Given records
-=-=-

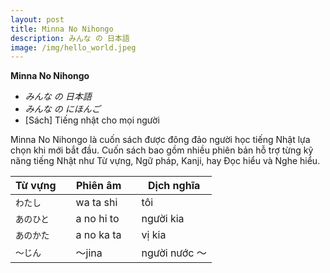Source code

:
 ```yaml
---
layout: post
title: Minna No Nihongo
description: みんな の 日本語
image: /img/hello_world.jpeg
---
```

**Minna No Nihongo**
- *みんな の 日本語*
- <em>みんな の にほんご</em>
- [Sách] Tiếng nhật cho mọi người

Minna No Nihongo là cuốn sách được đông đảo người học tiếng Nhật lựa chọn khi mới bắt đầu. Cuốn sách bao gồm nhiều phiên bản hỗ trợ từng kỹ năng tiếng Nhật như Từ vựng, Ngữ pháp, Kanji, hay Đọc hiểu và Nghe hiểu.

| Từ vựng || Phiên âm || Dịch nghĩa |
| -- | -- | -- | -- | -- |
| `わたし` || wa ta shi || tôi |
| `あのひと` || a no hi to || người kia |
| `あのかた` || a no ka ta  || vị kia |
| `～じん` || ～jina  || người nước ～ |

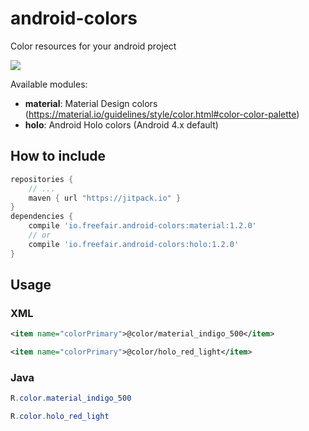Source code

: # android-colors
Color resources for your android project

[![](https://jitpack.io/v/io.freefair/android-colors.svg)](https://jitpack.io/#io.freefair/android-colors)

Available modules:
- **material**: Material Design colors (https://material.io/guidelines/style/color.html#color-color-palette)
- **holo**: Android Holo colors (Android 4.x default)

## How to include
```gradle
repositories { 
    // ...
    maven { url "https://jitpack.io" }
}
dependencies {
    compile 'io.freefair.android-colors:material:1.2.0'
    // or
    compile 'io.freefair.android-colors:holo:1.2.0'
}
```

## Usage
### XML
```xml
<item name="colorPrimary">@color/material_indigo_500</item>
```
```xml
<item name="colorPrimary">@color/holo_red_light</item>
```
### Java
```java
R.color.material_indigo_500
```
```java
R.color.holo_red_light
```
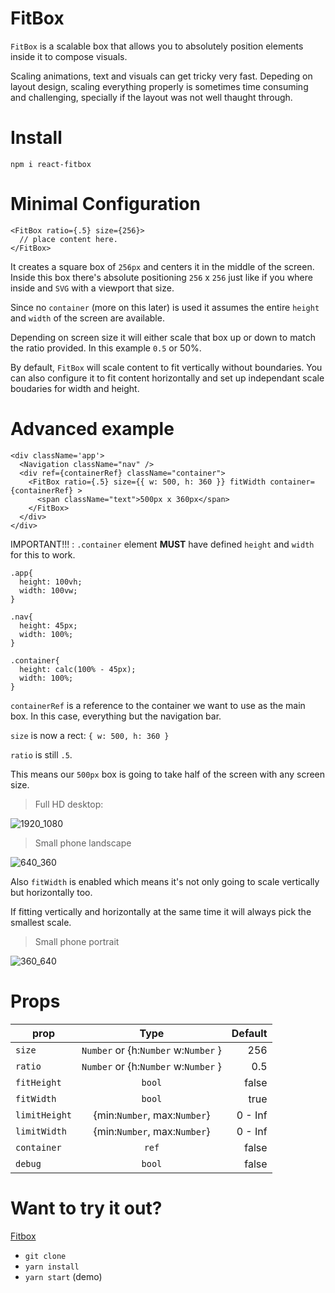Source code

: # FitBox

`FitBox` is a scalable box that allows you to absolutely position elements inside it to compose visuals.

Scaling animations, text and visuals can get tricky very fast. Depeding on layout design, scaling everything properly is sometimes time consuming and challenging, specially if the layout was not well thaught through.

# Install
```
npm i react-fitbox
```

# Minimal Configuration

```
<FitBox ratio={.5} size={256}>
  // place content here.
</FitBox>
```

It creates a square box of `256px` and centers it in the middle of the screen. Inside this box there's absolute positioning `256` x `256` just like if you where inside and `SVG` with a viewport that size.

Since no `container` (more on this later) is used it assumes the entire `height` and `width` of the screen are available.

Depending on screen size it will either scale that box up or down to match the ratio provided. In this example `0.5` or 50%.

By default, `FitBox` will scale content to fit vertically without boundaries. You can also configure it to fit content horizontally and set up independant scale boudaries for width and height.


# Advanced example

```
<div className='app'>
  <Navigation className="nav" />
  <div ref={containerRef} className="container">
    <FitBox ratio={.5} size={{ w: 500, h: 360 }} fitWidth container={containerRef} >
      <span className="text">500px x 360px</span>
    </FitBox>
  </div>
</div>
```

IMPORTANT!!! : `.container` element __MUST__ have defined `height` and `width` for this to work.

```
.app{
  height: 100vh;
  width: 100vw;
}

.nav{
  height: 45px;
  width: 100%;
}

.container{
  height: calc(100% - 45px);
  width: 100%;
}

```

`containerRef` is a reference to the container we want to use as the main box. In this case, everything but the navigation bar.

`size` is now a rect: `{ w: 500, h: 360 }`

`ratio` is still `.5`.

This means our `500px` box is going to take half of the screen with any screen size.

> Full HD desktop:

![1920_1080](https://i.imgur.com/lf0kWj0.png "1920 x 1080")

> Small phone landscape

![640_360](https://i.imgur.com/DsGacRf.png "640 x 360")


Also `fitWidth` is enabled which means it's not only going to scale vertically but horizontally too.

If fitting vertically and horizontally at the same time it will always pick the smallest scale.

> Small phone portrait

![360_640](https://i.imgur.com/bD5kQNh.png "360 x 640")


# Props

| prop            | Type                                 | Default   |
| --------------- |:------------------------------------:| ---------:|
| `size`          | `Number` or {h:`Number` w:`Number` } |   256     |
| `ratio`         | `Number` or {h:`Number` w:`Number` } |   0.5     |
| `fitHeight`     | `bool`                               |   false   |
| `fitWidth`      | `bool`                               |   true    |
| `limitHeight`   | {min:`Number`, max:`Number`}         |   0 - Inf |
| `limitWidth`    | {min:`Number`, max:`Number`}         |   0 - Inf |
| `container`     | `ref`                                |   false   |
| `debug`         | `bool`                               |   false   |


# Want to try it out?

[Fitbox](https://github.com/sergioavazquez/fitbox)

- `git clone`
- `yarn install`
- `yarn start` (demo)
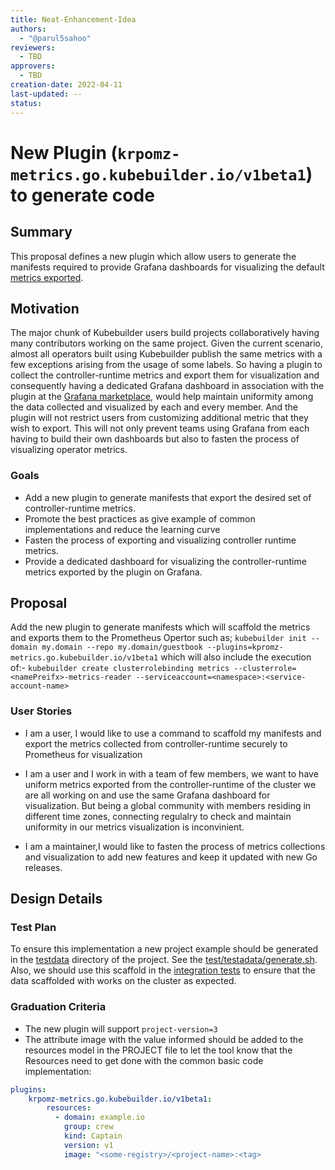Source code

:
 ```yaml
---
title: Neat-Enhancement-Idea
authors:
  - "@parul5sahoo"
reviewers:
  - TBD
approvers:
  - TBD
creation-date: 2022-04-11
last-updated: --
status: 
---
```


# New Plugin (`krpomz-metrics.go.kubebuilder.io/v1beta1`) to generate code

## Summary

This proposal defines a new plugin which allow users to generate the manifests required to provide Grafana dashboards for visualizing the default [metrics exported](https://book.kubebuilder.io/reference/metrics.html). 
 
## Motivation

The major chunk of Kubebuilder users build projects collaboratively having many contributors working on the same project. Given the current scenario, almost all operators built using Kubebuilder publish the same metrics with a few exceptions arising from the usage of some labels. So having a plugin to collect the controller-runtime metrics and export them for visualization and consequently having a dedicated Grafana dashboard in association with the plugin at the [Grafana marketplace](https://grafana.com/grafana/dashboards), would help maintain uniformity among the data collected and visualized by each and every member. And the plugin will not restrict users from customizing additional metric that they wish to export. This will not only prevent teams using Grafana from each having to build their own dashboards but also to fasten the process of visualizing operator metrics.

### Goals

- Add a new plugin to generate manifests that export the desired set of controller-runtime metrics.
- Promote the best practices as give example of common implementations and reduce the learning curve
- Fasten the process of exporting and visualizing controller runtime metrics. 
- Provide a dedicated dashboard for visualizing the controller-runtime metrics exported by the plugin on Grafana.
 
## Proposal

Add the new plugin to generate manifests which will scaffold the metrics and exports them to the Prometheus Opertor such as; `kubebuilder init --domain my.domain --repo my.domain/guestbook --plugins=kpromz-metrics.go.kubebuilder.io/v1beta1` which will also include the execution of:-
`kubebuilder create clusterrolebinding metrics --clusterrole=<namePreifx>-metrics-reader --serviceaccount=<namespace>:<service-account-name>`


### User Stories

- I am a user, I would like to use a command to scaffold my manifests and export the metrics collected from controller-runtime securely to Prometheus for visualization

- I am a user and I work in with a team of few members, we want to have uniform metrics exported from the controller-runtime of the cluster we are all working on and use the same Grafana dashboard for visualization. But being a global community with members residing in different time zones, connecting regulalry to check and maintain uniformity in our metrics visualization is inconvinient.  

- I am a maintainer,I would like to fasten the process of metrics collections and visualization to add new features and keep it updated with new Go releases.
 


## Design Details

### Test Plan

To ensure this implementation a new project example should be generated in the [testdata](../testdata/) directory of the project. See the [test/testadata/generate.sh](../test/testadata/generate.sh). Also, we should use this scaffold in the [integration tests](../test/e2e/) to ensure that the data scaffolded with works on the cluster as expected.

### Graduation Criteria

- The new plugin will support `project-version=3` 
- The attribute image with the value informed should be added to the resources model in the PROJECT file to let the tool know that the Resources need to get done with the common basic code implementation: 

```yaml
plugins:
    krpomz-metrics.go.kubebuilder.io/v1beta1:
        resources:
          - domain: example.io
            group: crew
            kind: Captain
            version: v1
            image: "<some-registry>/<project-name>:<tag>
``` 


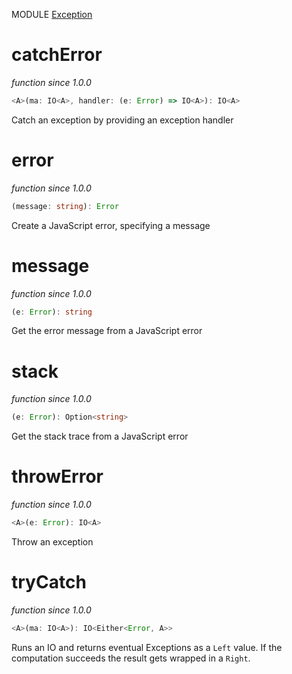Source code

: MODULE [Exception](https://github.com/gcanti/fp-ts/blob/master/src/Exception.ts)

# catchError

_function_
_since 1.0.0_

```ts
<A>(ma: IO<A>, handler: (e: Error) => IO<A>): IO<A>
```

Catch an exception by providing an exception handler

# error

_function_
_since 1.0.0_

```ts
(message: string): Error
```

Create a JavaScript error, specifying a message

# message

_function_
_since 1.0.0_

```ts
(e: Error): string
```

Get the error message from a JavaScript error

# stack

_function_
_since 1.0.0_

```ts
(e: Error): Option<string>
```

Get the stack trace from a JavaScript error

# throwError

_function_
_since 1.0.0_

```ts
<A>(e: Error): IO<A>
```

Throw an exception

# tryCatch

_function_
_since 1.0.0_

```ts
<A>(ma: IO<A>): IO<Either<Error, A>>
```

Runs an IO and returns eventual Exceptions as a `Left` value. If the
computation succeeds the result gets wrapped in a `Right`.
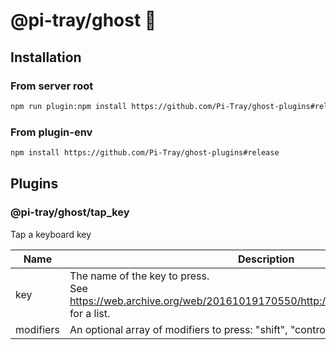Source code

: # @pi-tray/ghost 👻

## Installation

### From server root

```bash
npm run plugin:npm install https://github.com/Pi-Tray/ghost-plugins#release
```

### From plugin-env

```sh
npm install https://github.com/Pi-Tray/ghost-plugins#release
```

## Plugins

### @pi-tray/ghost/tap_key

Tap a keyboard key

| Name      | Description                                                                                                                 | Type       |
|-----------|-----------------------------------------------------------------------------------------------------------------------------|------------|
| key       | The name of the key to press.<br>See https://web.archive.org/web/20161019170550/http://robotjs.io/docs/syntax#keys for a list. | `string`   |
| modifiers | An optional array of modifiers to press: "shift", "control", "alt", "command" (Mac)                                         | `string[]` |
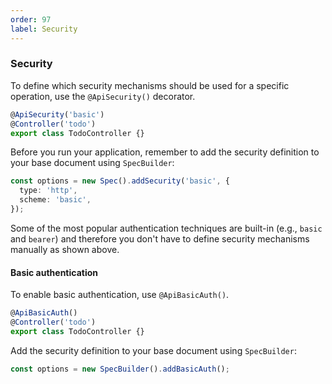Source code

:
 ```yaml
---
order: 97
label: Security
---
```


### Security

To define which security mechanisms should be used for a specific operation, use the `@ApiSecurity()` decorator.

```ts
@ApiSecurity('basic')
@Controller('todo')
export class TodoController {}
```

Before you run your application, remember to add the security definition to your base document using `SpecBuilder`:

```ts
const options = new Spec().addSecurity('basic', {
  type: 'http',
  scheme: 'basic',
});
```

Some of the most popular authentication techniques are built-in (e.g., `basic` and `bearer`) and therefore you don't have to define security mechanisms manually as shown above.

#### Basic authentication

To enable basic authentication, use `@ApiBasicAuth()`.

```ts
@ApiBasicAuth()
@Controller('todo')
export class TodoController {}
```

Add the security definition to your base document using `SpecBuilder`:

```ts
const options = new SpecBuilder().addBasicAuth();
```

-=-=-

Goal of the exercise
Every line that contains "fitWidth" should be copied out of the data.

Final answer
    <FitBox ratio={.5} size={{ w: 500, h: 360 }} fitWidth container={containerRef} >
Also `fitWidth` is enabled which means it's not only going to scale vertically but horizontally too.
| `fitWidth`      | `bool`                               |   true    |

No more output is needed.